While the governing parties would still enjoy a majority on most committees, changing the composition of the chairs could result in better scrutiny of the executive, as chairs selected by the Opposition might have greater motivation to examine issues that would put further scrutiny on the Government. 

Professor Jonathan Boston, one of the paper’s authors, said that changing up the way chairs were allocated would encourage greater scrutiny. 

“Chairs can exercise their roles in ways that facilitate more extensive scrutiny than might otherwise be the case,” Boston said. 

Parliament's size should be increased so the Government can be properly held to account, a new report says. Photo: Lynn Grieveson.

The report also proposes establishing one or two new committees: a "Committee of the Future" that would have the opportunity to look at how the country was responding to long-term challenges, and a governance committee that would look at “all matters of governance”.

However, that would require some committees to shrink in size, from roughly eight to 13 members to having seven to nine members.

Boston suggested the committees could be chaired by opposition MPs as they would look into controversial long-term issues. 

The wider issue raised by the report is the pressure Parliament was under to appropriately scrutinise the Government. It is both too small, and committees to poorly resourced, to do this job well, the authors say. 

“The idea from my perspective would be to have a larger Parliament,” Boston said. 

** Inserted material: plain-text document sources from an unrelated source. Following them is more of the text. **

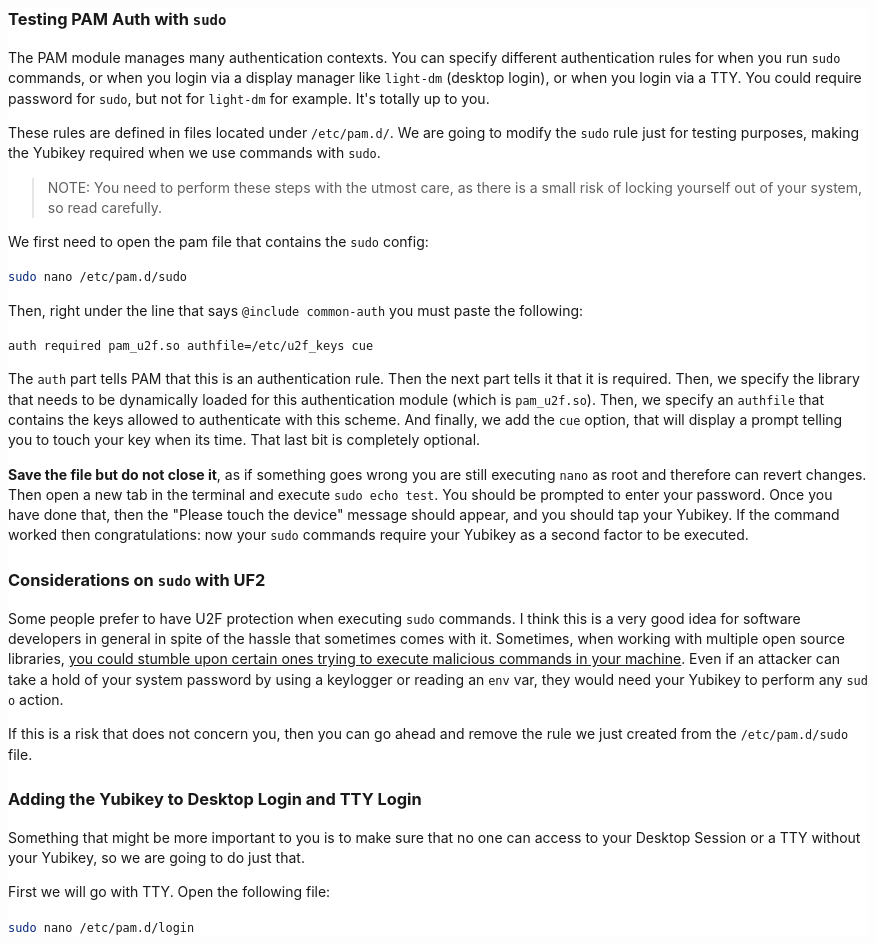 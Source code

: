 ### Testing PAM Auth with `sudo`

The PAM module manages many authentication contexts. You can specify different authentication rules for when you run `sudo` commands, or when you login via a display manager like `light-dm` (desktop login), or when you login via a TTY. You could require password for `sudo`, but not for `light-dm` for example. It's totally up to you.

These rules are defined in files located under `/etc/pam.d/`. We are going to modify the `sudo` rule just for testing purposes, making the Yubikey required when we use commands with `sudo`.

> NOTE: You need to perform these steps with the utmost care, as there is a small risk of locking yourself out of your system, so read carefully.

We first need to open the pam file that contains the `sudo` config:

```bash
sudo nano /etc/pam.d/sudo
```

Then, right under the line that says `@include common-auth` you must paste the following:

```txt
auth required pam_u2f.so authfile=/etc/u2f_keys cue
```

The `auth` part tells PAM that this is an authentication rule. Then the next part tells it that it is required. Then, we specify the library that needs to be dynamically loaded for this authentication module (which is `pam_u2f.so`). Then, we specify an `authfile` that contains the keys allowed to authenticate with this scheme. And finally, we add the `cue` option, that will display a prompt telling you to touch your key when its time. That last bit is completely optional.

**Save the file but do not close it**, as if something goes wrong you are still executing `nano` as root and therefore can revert changes. Then open a new tab in the terminal and execute `sudo echo test`. You should be prompted to enter your password. Once you have done that, then the "Please touch the device" message should appear, and you should tap your Yubikey. If the command worked then congratulations: now your `sudo` commands require your Yubikey as a second factor to be executed.

### Considerations on `sudo` with UF2

Some people prefer to have U2F protection when executing `sudo` commands. I think this is a very good idea for software developers in general in spite of the hassle that sometimes comes with it. Sometimes, when working with multiple open source libraries, [you could stumble upon certain ones trying to execute malicious commands in your machine][oss-malware]. Even if an attacker can take a hold of your system password by using a keylogger or reading an `env` var, they would need your Yubikey to perform any `sudo` action. 

If this is a risk that does not concern you, then you can go ahead and remove the rule we just created from the `/etc/pam.d/sudo` file.

### Adding the Yubikey to Desktop Login and TTY Login

Something that might be more important to you is to make sure that no one can access to your Desktop Session or a TTY without your Yubikey, so we are going to do just that.

First we will go with TTY. Open the following file:

```bash
sudo nano /etc/pam.d/login
``` 


[udev]: https://opensource.com/article/18/11/udev
[u2f]: https://en.wikipedia.org/wiki/Universal_2nd_Factor
[pam]: https://tldp.org/HOWTO/User-Authentication-HOWTO/x115.html
[facial-pam]: https://github.com/devinaconley/pam-facial-auth
[oss-malware]: https://hackaday.com/2018/10/31/when-good-software-goes-bad-malware-in-open-source/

The 1986 Royal Commission into the electoral system recommended increasing Parliament to 120 MPs, although it stated its preferred size would be 140 MPs. Since MMP was introduced, the number of citizens represented by each MP has increased by roughly a third.

There are also fears for the proportionality of MMP itself. Currently it is possible to add new electorate seats to Parliament without adding to the total number of MPs. This is done by adding new electorate seats at the expense of list seats. This has seen the total number of list MPs shrink from 55 in 1996 to 49 now. The report notes concerns that at some point, this is likely to affect the proportionality of Parliament more generally.

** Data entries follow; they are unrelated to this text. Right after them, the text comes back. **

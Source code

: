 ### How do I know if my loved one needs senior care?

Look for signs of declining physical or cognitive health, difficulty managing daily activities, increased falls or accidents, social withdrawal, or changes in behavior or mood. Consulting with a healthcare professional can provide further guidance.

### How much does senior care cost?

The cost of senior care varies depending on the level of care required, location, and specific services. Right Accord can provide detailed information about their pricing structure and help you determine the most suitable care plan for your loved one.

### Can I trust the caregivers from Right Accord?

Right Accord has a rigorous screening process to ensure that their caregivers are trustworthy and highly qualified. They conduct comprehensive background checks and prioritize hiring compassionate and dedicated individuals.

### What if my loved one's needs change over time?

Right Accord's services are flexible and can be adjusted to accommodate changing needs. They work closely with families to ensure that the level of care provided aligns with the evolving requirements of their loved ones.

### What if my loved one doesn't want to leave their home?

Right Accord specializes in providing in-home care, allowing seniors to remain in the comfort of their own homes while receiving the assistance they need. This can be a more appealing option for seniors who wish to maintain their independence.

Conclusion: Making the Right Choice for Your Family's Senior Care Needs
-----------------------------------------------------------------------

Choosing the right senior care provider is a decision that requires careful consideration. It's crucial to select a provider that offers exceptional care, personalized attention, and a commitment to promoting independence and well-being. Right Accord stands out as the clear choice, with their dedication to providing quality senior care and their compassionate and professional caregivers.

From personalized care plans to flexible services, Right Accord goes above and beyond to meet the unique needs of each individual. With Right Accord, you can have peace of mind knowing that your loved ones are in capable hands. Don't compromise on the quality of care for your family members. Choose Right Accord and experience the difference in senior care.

The system functions at the moment because while electorate seats don’t always reflect the percentage of votes cast, a party’s tally of electorate seats is topped up with a number of list seats until the composition of the House is in proportion to the number of party votes cast.

However, voter support for increasing the size of Parliament has never been particularly strong, New Zealand First campaigned on reducing the number of MPs to 100 in 2017, and ACT leader David Seymour currently has a bill in the member’s ballot that would also shrink the size of Parliament to 100 MPs. 

Any changes to standing orders will be reviewed later this year and take effect after the next Parliament sits in 2020. The committee reviewing the rules has not yet been put together but is likely to include Leader of the House Chris Hipkins, shadow leader Gerry Brownlee and representatives from the other parties.